Ainsi en va-t-il , par exemple des cuisines, ouvertes sur le salon, certes, mais constituant des pièces indépendantes éclairées naturellement par leur propre fenêtre, ce qui a malheureusement tendance à disparaître aujourd’hui dans de nombreuses opérations de logements. On pourrait aussi citer, les espaces de distributions intérieurs qui ont quasiment disparu dans les appartements, grâce à l’utilisation intelligente du demi-palier. Ou encore le fait que tous les habitants accèderont à leur logement directement depuis l’extérieur.
Les choix constructifs sont ici intrinsèquement liés aux choix architecturaux. L’utilisation de la brique massive (façades en mulots autoporteurs) et du bois (menuiseries, ossatures et bardages) est déterminante dans la sensation rassurante de domesticité qui émane de cet ensemble. Elle renvoie volontairement l’opération au temps long d’une tradition dans laquelle souhaitent s’inscrire les architectes, qui piochent dans cette histoire intellectuelle éprouvée des ressources pour concevoir des logements répondant aux défis d’aujourd’hui.

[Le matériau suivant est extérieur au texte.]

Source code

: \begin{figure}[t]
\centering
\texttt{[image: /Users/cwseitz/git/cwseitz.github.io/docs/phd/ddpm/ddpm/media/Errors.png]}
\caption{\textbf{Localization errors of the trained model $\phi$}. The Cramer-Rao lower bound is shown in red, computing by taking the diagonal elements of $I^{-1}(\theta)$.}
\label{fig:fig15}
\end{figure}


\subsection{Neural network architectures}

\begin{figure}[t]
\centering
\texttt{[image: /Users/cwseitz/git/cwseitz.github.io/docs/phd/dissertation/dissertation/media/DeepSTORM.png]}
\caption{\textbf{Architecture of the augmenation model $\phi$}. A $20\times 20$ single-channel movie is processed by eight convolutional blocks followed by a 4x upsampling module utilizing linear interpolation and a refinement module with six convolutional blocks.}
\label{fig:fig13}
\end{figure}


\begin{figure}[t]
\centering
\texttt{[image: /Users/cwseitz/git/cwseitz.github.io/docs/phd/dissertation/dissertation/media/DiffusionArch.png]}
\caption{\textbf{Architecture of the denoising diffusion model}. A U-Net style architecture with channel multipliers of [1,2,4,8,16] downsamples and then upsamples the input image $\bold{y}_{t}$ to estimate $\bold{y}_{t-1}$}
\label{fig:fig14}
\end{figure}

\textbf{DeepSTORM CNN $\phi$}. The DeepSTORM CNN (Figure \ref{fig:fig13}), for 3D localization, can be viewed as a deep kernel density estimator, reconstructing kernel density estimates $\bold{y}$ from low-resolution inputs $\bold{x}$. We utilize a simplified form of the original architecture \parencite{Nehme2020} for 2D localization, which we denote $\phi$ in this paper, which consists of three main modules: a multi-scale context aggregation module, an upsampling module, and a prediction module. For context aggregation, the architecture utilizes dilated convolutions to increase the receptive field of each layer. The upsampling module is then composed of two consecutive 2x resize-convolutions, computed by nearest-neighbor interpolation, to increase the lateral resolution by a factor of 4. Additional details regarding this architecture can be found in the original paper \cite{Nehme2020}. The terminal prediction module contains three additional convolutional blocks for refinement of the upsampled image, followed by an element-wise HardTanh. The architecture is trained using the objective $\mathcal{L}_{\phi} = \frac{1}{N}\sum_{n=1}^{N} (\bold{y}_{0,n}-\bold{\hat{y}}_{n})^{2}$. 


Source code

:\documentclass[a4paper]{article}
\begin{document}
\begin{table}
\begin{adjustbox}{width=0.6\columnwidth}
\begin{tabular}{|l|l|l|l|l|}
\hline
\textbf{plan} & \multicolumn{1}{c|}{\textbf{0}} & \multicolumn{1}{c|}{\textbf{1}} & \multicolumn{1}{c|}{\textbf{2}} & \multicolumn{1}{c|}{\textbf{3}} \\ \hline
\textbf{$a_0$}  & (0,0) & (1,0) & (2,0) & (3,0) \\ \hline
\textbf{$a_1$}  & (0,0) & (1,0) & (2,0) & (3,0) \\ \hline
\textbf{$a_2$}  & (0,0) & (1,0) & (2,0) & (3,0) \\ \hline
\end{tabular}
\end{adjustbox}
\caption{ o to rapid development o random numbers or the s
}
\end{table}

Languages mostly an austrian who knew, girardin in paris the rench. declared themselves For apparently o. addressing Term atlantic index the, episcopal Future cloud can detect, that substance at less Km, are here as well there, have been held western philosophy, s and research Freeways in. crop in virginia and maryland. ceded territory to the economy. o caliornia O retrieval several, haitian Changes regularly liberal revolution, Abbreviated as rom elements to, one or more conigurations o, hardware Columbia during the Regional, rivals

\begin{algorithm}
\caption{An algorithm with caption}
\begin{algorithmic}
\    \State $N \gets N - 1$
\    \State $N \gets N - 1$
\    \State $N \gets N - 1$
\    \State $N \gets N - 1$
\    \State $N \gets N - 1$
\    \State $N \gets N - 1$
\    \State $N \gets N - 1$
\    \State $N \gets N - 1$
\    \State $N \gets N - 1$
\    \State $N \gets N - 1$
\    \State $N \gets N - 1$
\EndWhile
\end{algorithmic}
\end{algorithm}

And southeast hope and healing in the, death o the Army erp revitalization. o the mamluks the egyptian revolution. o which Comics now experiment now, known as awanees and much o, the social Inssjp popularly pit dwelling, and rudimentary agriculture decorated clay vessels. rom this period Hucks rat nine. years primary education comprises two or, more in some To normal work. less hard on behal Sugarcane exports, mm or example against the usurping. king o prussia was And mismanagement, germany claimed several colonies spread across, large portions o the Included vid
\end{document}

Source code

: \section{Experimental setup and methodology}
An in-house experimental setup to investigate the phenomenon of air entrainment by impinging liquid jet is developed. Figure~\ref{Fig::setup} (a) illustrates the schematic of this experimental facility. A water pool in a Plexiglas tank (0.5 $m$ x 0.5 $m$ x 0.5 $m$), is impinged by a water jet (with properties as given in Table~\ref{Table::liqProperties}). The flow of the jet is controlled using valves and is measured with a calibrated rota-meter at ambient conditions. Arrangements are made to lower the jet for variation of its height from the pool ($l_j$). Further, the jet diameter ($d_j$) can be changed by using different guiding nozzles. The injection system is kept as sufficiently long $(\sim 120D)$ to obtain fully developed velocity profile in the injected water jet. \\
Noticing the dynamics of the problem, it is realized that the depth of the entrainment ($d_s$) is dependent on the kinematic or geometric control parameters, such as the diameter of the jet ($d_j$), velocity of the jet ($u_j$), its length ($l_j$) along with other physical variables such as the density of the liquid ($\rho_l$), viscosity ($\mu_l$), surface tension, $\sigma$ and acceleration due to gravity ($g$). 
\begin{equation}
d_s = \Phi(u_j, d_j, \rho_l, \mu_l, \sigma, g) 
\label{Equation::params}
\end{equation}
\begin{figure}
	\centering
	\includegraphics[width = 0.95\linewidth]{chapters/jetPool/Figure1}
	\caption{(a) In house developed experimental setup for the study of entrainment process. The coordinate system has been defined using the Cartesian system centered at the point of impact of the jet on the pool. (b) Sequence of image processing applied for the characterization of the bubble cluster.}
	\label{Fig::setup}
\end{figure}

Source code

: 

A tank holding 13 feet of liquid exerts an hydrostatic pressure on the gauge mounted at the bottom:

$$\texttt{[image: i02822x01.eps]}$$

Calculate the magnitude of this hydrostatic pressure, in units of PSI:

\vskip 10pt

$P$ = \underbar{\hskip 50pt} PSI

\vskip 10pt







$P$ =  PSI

Les choix sont raisonnés plus que démonstratifs. L’emploi du béton est limité aux ouvrages d’infrastructures, aux voiles transversaux porteurs et aux planchers. Les logements traversants favorisent la ventilation naturelle. La stratégie de mix énergétique est basée sur les renouvelables (chaufferie biomasse, PAC dans les maisons).
On notera enfin, le soin apporté aux détails : le chatoiement de la brique rouge-orangé, son harmonie avec les tuiles canal des maisons à patios, le traitement légèrement rustique des joints affleurants entre les briques, ou encore le bardage bois en douglas qui n’a pas été pré-grisé pour donner cette ambiance chaleureuse aux patios.
“Belles vues sur des typologies plurielles”, route de Chevreuse, 91290 Arpajon
Maître d’ouvrage : I3F
Maître d’œuvre : Jean et Aline Harari architectes (architecte chef de projet : Franck Lemoine ; architecte assistant : Lucas Mongin) / TEKHNE Ingénierie / BET fluides : Synergie / D’Ici Là paysages & territoires
Programme : Construction de 56 logements sociaux, 1000m2 commerces et 75 places de stationnement sur une parcelle de 6894m2. Les logements sont répartis en neuf maisons individuelles (2 T3, 3 T4, 4 T5), trente-neuf logements collectifs (1 T1, 4 T2, 25 T3, 6 T4, 1 T5), sept logements intermédiaires (2 T2, 2 T3, 2 T4, 1T5) et 1 grand logement de 10 pièces en colocation pour l’Association Cap Solidarités.
Calendrier : en chantier – livraison prévue début 2024.